» Exercise description
Report all lines below with the word "learned".

» Input records
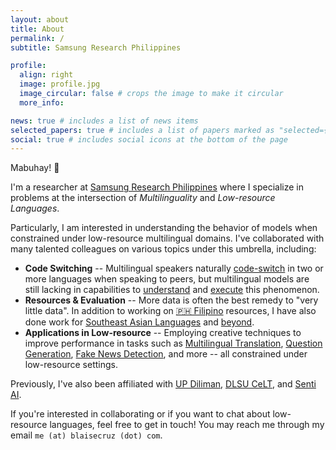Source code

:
 ```yaml
---
layout: about
title: About
permalink: /
subtitle: Samsung Research Philippines

profile:
  align: right
  image: profile.jpg
  image_circular: false # crops the image to make it circular
  more_info: 

news: true # includes a list of news items
selected_papers: true # includes a list of papers marked as "selected={true}"
social: true # includes social icons at the bottom of the page
---
```


Mabuhay! 👋 

I'm a researcher at [Samsung Research Philippines](https://research.samsung.com/srph) where I specialize in problems at the intersection of *Multilinguality* and *Low-resource Languages*.

Particularly, I am interested in understanding the behavior of models when constrained under low-resource multilingual domains. I've collaborated with many talented colleagues on various topics under this umbrella, including:
* **Code Switching** -- Multilingual speakers naturally [code-switch](https://en.wikipedia.org/wiki/Code-switching) in two or more languages when speaking to peers, but multilingual models are still lacking in capabilities to [understand](https://aclanthology.org/2023.emnlp-main.774/) and [execute](https://aclanthology.org/2023.calcs-1.5/) this phenomenon.
* **Resources & Evaluation** -- More data is often the best remedy to "very little data". In addition to working on [🇵🇭 Filipino](https://huggingface.co/jcblaise) resources, I have also done work for [Southeast Asian Languages](https://arxiv.org/abs/2406.10118) and [beyond](https://arxiv.org/abs/2406.05967).
* **Applications in Low-resource** -- Employing creative techniques to improve performance in tasks such as [Multilingual Translation](https://aclanthology.org/2021.wmt-1.52/), [Question Generation](https://arxiv.org/abs/2005.01107), [Fake News Detection](https://aclanthology.org/2020.lrec-1.316/), and more -- all constrained under low-resource settings.

Previously, I've also been affiliated with [UP Diliman](https://eee.upd.edu.ph/), [DLSU CeLT](https://www.dlsu.edu.ph/research/research-centers/adric/celt/), and [Senti AI](https://senti.ai).

If you're interested in collaborating or if you want to chat about low-resource languages, feel free to get in touch! You may reach me through my email `me (at) blaisecruz (dot) com`.

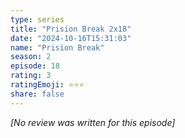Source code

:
 ```yaml
---
type: series
title: "Prision Break 2x18"
date: "2024-10-16T15:31:03"
name: "Prision Break"
season: 2
episode: 18
rating: 3
ratingEmoji: ⭐️⭐️⭐️
share: false
---
```


_[No review was written for this episode]_
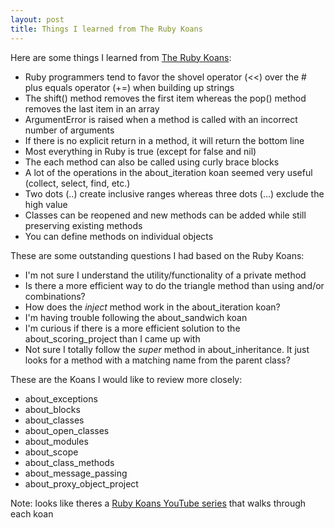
 ```yaml
---
layout: post
title: Things I learned from The Ruby Koans
---
```


Here are some things I learned from [The Ruby Koans](http://rubykoans.com/):

 - Ruby programmers tend to favor the shovel operator (<<) over the # plus equals operator (+=) when building up strings
 - The shift() method removes the first item whereas the pop() method removes the last item in an array
 - ArgumentError is raised when a method is called with an incorrect number of arguments
 - If there is no explicit return in a method, it will return the bottom line
 - Most everything in Ruby is true (except for false and nil)
 - The each method can also be called using curly brace blocks
 - A lot of the operations in the about_iteration koan seemed very useful (collect, select, find, etc.)
 - Two dots (..) create inclusive ranges whereas three dots (...) exclude the high value
 - Classes can be reopened and new methods can be added while still preserving existing methods
 - You can define methods on individual objects

These are some outstanding questions I had based on the Ruby Koans:

 - I'm not sure I understand the utility/functionality of a private method
 - Is there a more efficient way to do the triangle method than using and/or combinations?
 - How does the _inject_ method work in the about_iteration koan?
 - I'm having trouble following the about_sandwich koan
 - I'm curious if there is a more efficient solution to the about_scoring_project than I came up with
 - Not sure I totally follow the _super_ method in about_inheritance. It just looks for a method with a matching name from the parent class?

These are the Koans I would like to review more closely:

 - about_exceptions
 - about_blocks
 - about_classes
 - about_open_classes
 - about_modules
 - about_scope
 - about_class_methods
 - about_message_passing
 - about_proxy_object_project

Note: looks like theres a [Ruby Koans YouTube series](https://www.youtube.com/watch?v=H0jPLFE17do&list=PL3vpzVxKa3PiKKQf5HeXJJGZO-M1MVyfi) that walks through each koan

» Output for this exercise
title: Things I learned from The Ruby Koans
Here are some things I learned from [The Ruby Koans](http://rubykoans.com/):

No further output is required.